Data excerpts
━━━━━━

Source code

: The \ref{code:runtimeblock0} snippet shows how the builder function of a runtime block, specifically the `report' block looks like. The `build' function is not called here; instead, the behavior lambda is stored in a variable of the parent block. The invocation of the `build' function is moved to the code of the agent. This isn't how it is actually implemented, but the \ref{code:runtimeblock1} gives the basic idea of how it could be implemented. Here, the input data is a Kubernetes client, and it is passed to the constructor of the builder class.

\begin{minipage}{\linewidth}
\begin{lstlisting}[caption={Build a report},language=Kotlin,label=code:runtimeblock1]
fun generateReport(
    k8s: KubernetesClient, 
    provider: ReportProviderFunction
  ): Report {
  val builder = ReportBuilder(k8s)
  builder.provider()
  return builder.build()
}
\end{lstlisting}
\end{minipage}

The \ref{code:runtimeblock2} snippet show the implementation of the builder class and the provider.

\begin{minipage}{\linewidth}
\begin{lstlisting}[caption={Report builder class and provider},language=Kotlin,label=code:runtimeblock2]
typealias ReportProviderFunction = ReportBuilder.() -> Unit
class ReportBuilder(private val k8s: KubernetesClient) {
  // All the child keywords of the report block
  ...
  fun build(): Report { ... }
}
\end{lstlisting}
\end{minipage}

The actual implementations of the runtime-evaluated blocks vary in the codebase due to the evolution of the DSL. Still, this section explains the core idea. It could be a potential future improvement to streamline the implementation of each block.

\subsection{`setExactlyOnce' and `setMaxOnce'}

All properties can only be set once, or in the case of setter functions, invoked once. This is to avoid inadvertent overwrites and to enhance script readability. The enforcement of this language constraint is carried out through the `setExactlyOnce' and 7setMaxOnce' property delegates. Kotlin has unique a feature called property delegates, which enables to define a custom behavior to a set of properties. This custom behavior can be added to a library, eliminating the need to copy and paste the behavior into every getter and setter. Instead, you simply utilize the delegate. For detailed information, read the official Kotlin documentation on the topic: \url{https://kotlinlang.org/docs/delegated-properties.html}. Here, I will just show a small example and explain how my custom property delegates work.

━━━━━━

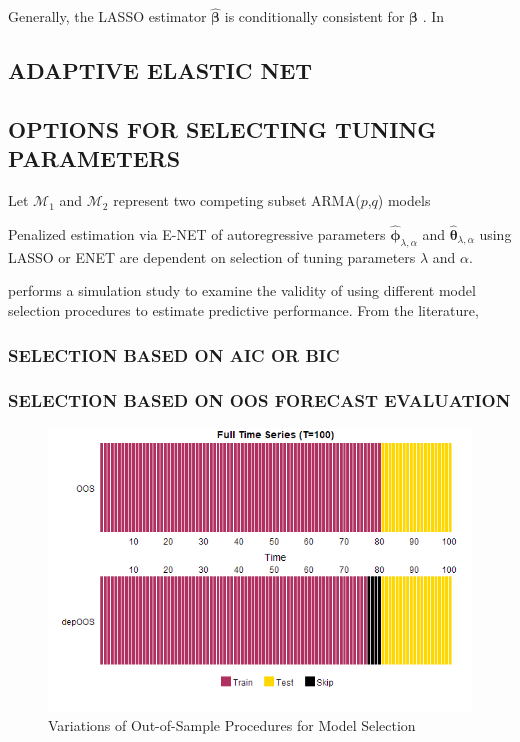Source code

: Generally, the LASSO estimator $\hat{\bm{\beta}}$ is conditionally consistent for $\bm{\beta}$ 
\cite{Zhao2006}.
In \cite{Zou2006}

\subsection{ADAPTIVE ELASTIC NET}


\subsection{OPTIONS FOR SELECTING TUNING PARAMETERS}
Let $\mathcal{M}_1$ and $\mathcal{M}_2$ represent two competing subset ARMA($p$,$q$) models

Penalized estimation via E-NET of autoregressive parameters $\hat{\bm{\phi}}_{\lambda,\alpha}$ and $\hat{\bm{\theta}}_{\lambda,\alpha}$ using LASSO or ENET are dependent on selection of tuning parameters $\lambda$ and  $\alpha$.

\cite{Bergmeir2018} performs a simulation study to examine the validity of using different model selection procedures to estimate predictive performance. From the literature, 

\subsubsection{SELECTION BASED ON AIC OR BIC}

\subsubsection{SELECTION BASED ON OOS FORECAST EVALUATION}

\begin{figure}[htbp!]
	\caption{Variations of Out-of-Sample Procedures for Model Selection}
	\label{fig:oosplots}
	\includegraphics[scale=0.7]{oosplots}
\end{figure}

━━━━━━

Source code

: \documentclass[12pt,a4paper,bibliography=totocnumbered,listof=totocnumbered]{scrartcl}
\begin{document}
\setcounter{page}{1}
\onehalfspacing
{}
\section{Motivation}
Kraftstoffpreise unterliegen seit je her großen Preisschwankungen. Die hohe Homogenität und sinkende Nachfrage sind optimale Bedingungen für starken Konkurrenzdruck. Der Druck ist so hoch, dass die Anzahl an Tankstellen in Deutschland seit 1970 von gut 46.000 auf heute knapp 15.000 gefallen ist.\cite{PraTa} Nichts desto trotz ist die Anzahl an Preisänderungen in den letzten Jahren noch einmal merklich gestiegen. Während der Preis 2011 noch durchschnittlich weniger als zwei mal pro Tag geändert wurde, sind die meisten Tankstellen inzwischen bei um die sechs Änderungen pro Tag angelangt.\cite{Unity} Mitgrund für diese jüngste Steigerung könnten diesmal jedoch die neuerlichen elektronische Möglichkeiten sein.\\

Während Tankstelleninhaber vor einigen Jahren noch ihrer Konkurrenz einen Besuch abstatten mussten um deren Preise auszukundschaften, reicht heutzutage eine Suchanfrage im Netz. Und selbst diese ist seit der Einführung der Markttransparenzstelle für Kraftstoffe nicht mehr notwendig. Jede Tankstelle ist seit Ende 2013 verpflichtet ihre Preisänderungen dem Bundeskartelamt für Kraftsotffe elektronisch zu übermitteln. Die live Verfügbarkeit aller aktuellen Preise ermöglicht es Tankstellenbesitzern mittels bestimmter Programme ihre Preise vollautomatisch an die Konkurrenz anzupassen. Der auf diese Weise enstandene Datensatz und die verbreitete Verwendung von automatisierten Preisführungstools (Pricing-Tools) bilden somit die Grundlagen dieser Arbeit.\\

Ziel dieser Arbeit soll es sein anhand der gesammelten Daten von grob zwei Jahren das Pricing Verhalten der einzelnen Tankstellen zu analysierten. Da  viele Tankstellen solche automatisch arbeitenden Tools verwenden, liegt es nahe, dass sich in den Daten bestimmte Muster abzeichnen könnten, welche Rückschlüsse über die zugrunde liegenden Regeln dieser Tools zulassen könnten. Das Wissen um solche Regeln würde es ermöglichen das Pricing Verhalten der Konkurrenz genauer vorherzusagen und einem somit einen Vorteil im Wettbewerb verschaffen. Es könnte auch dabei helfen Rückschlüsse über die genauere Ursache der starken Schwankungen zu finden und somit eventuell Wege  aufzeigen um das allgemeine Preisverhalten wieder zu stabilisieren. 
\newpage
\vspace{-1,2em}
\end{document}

━━━━━━

Find the string "snippet" in the entries above. Copy each line where it occurs.

Answer space:
: The \ref{code:runtimeblock0} snippet shows how the builder function of a runtime block, specifically the `report' block looks like. The `build' function is not called here; instead, the behavior lambda is stored in a variable of the parent block. The invocation of the `build' function is moved to the code of the agent. This isn't how it is actually implemented, but the \ref{code:runtimeblock1} gives the basic idea of how it could be implemented. Here, the input data is a Kubernetes client, and it is passed to the constructor of the builder class.
The \ref{code:runtimeblock2} snippet show the implementation of the builder class and the provider.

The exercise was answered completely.